One of the exercises I do sometimes with writing is to write a story and then go back and switch the gender of the main character and see if the resulting person is more interesting because he or she acts in ways that seem to contrast with the gender I originally assigned to them when I conceived them in my head. I sometimes flip back through my posts here and read them as if the writer, me, were the other gender than the one I am.

Sometimes it teaches me things, sometimes it doesn't.

Anyway.

Sunday, February 26, 2006

Ex-purrr-amenting with light

Mmmm, alcohol.

I put a sheet of blue tissue paper over my big-ass 500-watt light to get this effect. My drink is on the right. M's is on the left. :)

Yesterday I took Ruby to the adopt-a-thon for HART and they had the most gorgeous cat there. Her name is Desi and she weighs about six pounds--she's an itty bitty thing, but her whiskers are enormous. Check her out:

Ain't she purdy?

My daffodils are about to bloom. They are goofy. Don't they know it's February? It was like fourteen degrees last night.

Friday, February 24, 2006

Thursday, February 23, 2006

Blah blah, poopie day, blah.

My ma had her ear surgery today. They took out her stapes and put in a fake one. Technology! Wow! I went to see her tonight after she got home. She was dizzy, but slowly getting her bearings back. Apparently to do this operation, the eardrum must be punctured. The one time I did that, it was pretty agonizing, unsettling, and all around suckey, so I feel bad for her. My dad had to help her sit up. She was very quiet. She could only hear out the other ear, so I just kind of sat there holding her hand. My poor mumsy. I hope she heals quickly and as painlessly as possible.

We are being geared up at work for a massive project that's going to take up most of spring and early summer. My favorite time of year. When I really, really want to sit at my desk looking out at the wonderful weather but unable to go play in it. All it's doing is fueling my drive to go pro with the photo thing. Great American Dream and all that shit. I'd sure like to be my own boss. I've been doing some freelance stuff for a local arts and culture site in exchange for visible credit and some promotion and free advertising. I meet with that guy about the calendar gig next week.

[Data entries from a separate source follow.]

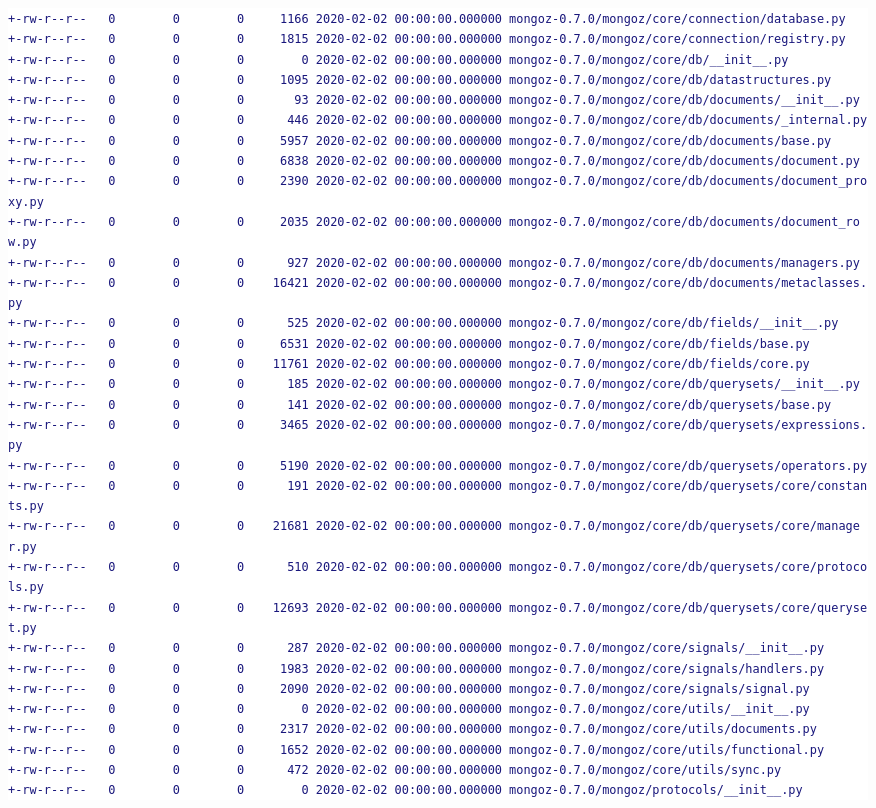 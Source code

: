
```diff
+-rw-r--r--   0        0        0     1166 2020-02-02 00:00:00.000000 mongoz-0.7.0/mongoz/core/connection/database.py
+-rw-r--r--   0        0        0     1815 2020-02-02 00:00:00.000000 mongoz-0.7.0/mongoz/core/connection/registry.py
+-rw-r--r--   0        0        0        0 2020-02-02 00:00:00.000000 mongoz-0.7.0/mongoz/core/db/__init__.py
+-rw-r--r--   0        0        0     1095 2020-02-02 00:00:00.000000 mongoz-0.7.0/mongoz/core/db/datastructures.py
+-rw-r--r--   0        0        0       93 2020-02-02 00:00:00.000000 mongoz-0.7.0/mongoz/core/db/documents/__init__.py
+-rw-r--r--   0        0        0      446 2020-02-02 00:00:00.000000 mongoz-0.7.0/mongoz/core/db/documents/_internal.py
+-rw-r--r--   0        0        0     5957 2020-02-02 00:00:00.000000 mongoz-0.7.0/mongoz/core/db/documents/base.py
+-rw-r--r--   0        0        0     6838 2020-02-02 00:00:00.000000 mongoz-0.7.0/mongoz/core/db/documents/document.py
+-rw-r--r--   0        0        0     2390 2020-02-02 00:00:00.000000 mongoz-0.7.0/mongoz/core/db/documents/document_proxy.py
+-rw-r--r--   0        0        0     2035 2020-02-02 00:00:00.000000 mongoz-0.7.0/mongoz/core/db/documents/document_row.py
+-rw-r--r--   0        0        0      927 2020-02-02 00:00:00.000000 mongoz-0.7.0/mongoz/core/db/documents/managers.py
+-rw-r--r--   0        0        0    16421 2020-02-02 00:00:00.000000 mongoz-0.7.0/mongoz/core/db/documents/metaclasses.py
+-rw-r--r--   0        0        0      525 2020-02-02 00:00:00.000000 mongoz-0.7.0/mongoz/core/db/fields/__init__.py
+-rw-r--r--   0        0        0     6531 2020-02-02 00:00:00.000000 mongoz-0.7.0/mongoz/core/db/fields/base.py
+-rw-r--r--   0        0        0    11761 2020-02-02 00:00:00.000000 mongoz-0.7.0/mongoz/core/db/fields/core.py
+-rw-r--r--   0        0        0      185 2020-02-02 00:00:00.000000 mongoz-0.7.0/mongoz/core/db/querysets/__init__.py
+-rw-r--r--   0        0        0      141 2020-02-02 00:00:00.000000 mongoz-0.7.0/mongoz/core/db/querysets/base.py
+-rw-r--r--   0        0        0     3465 2020-02-02 00:00:00.000000 mongoz-0.7.0/mongoz/core/db/querysets/expressions.py
+-rw-r--r--   0        0        0     5190 2020-02-02 00:00:00.000000 mongoz-0.7.0/mongoz/core/db/querysets/operators.py
+-rw-r--r--   0        0        0      191 2020-02-02 00:00:00.000000 mongoz-0.7.0/mongoz/core/db/querysets/core/constants.py
+-rw-r--r--   0        0        0    21681 2020-02-02 00:00:00.000000 mongoz-0.7.0/mongoz/core/db/querysets/core/manager.py
+-rw-r--r--   0        0        0      510 2020-02-02 00:00:00.000000 mongoz-0.7.0/mongoz/core/db/querysets/core/protocols.py
+-rw-r--r--   0        0        0    12693 2020-02-02 00:00:00.000000 mongoz-0.7.0/mongoz/core/db/querysets/core/queryset.py
+-rw-r--r--   0        0        0      287 2020-02-02 00:00:00.000000 mongoz-0.7.0/mongoz/core/signals/__init__.py
+-rw-r--r--   0        0        0     1983 2020-02-02 00:00:00.000000 mongoz-0.7.0/mongoz/core/signals/handlers.py
+-rw-r--r--   0        0        0     2090 2020-02-02 00:00:00.000000 mongoz-0.7.0/mongoz/core/signals/signal.py
+-rw-r--r--   0        0        0        0 2020-02-02 00:00:00.000000 mongoz-0.7.0/mongoz/core/utils/__init__.py
+-rw-r--r--   0        0        0     2317 2020-02-02 00:00:00.000000 mongoz-0.7.0/mongoz/core/utils/documents.py
+-rw-r--r--   0        0        0     1652 2020-02-02 00:00:00.000000 mongoz-0.7.0/mongoz/core/utils/functional.py
+-rw-r--r--   0        0        0      472 2020-02-02 00:00:00.000000 mongoz-0.7.0/mongoz/core/utils/sync.py
+-rw-r--r--   0        0        0        0 2020-02-02 00:00:00.000000 mongoz-0.7.0/mongoz/protocols/__init__.py
```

I saw a pigeon get hit by a bus today. A coworker and I walked to the library at lunch and on our walk back to the office, a bus and a pigeon entered an intersection at the same time. I saw the interlocking pieces of fate moving together and couldn't stop them. The moving bus, the moving pigeon...the hollow *thwack* as the pigeon bounced off the windshield, the slow-motion of the feathers flying in all directions. As the bus moved by, it blocked my view of the pigeon. I looked at the street after it had gone, expecting to see a bloody pulp, but the pigeon flew up, confused, and landed on the side of the street holding its wing at an odd angle. It crawled under a trash can and got laughed at by the group of people standing at the intersection's corner waiting for other busses. I didn't know if I should go try to help it or not. It flew after it got hit, and maybe my trying to pick it up would scare it back into the street to get hit again...I just kept walking, but I don't know, maybe I should have tried to bring it home and nurse it back to health. I felt bad for it. I mean, my shoulder hurts, but at least I didn't get hit by a bus.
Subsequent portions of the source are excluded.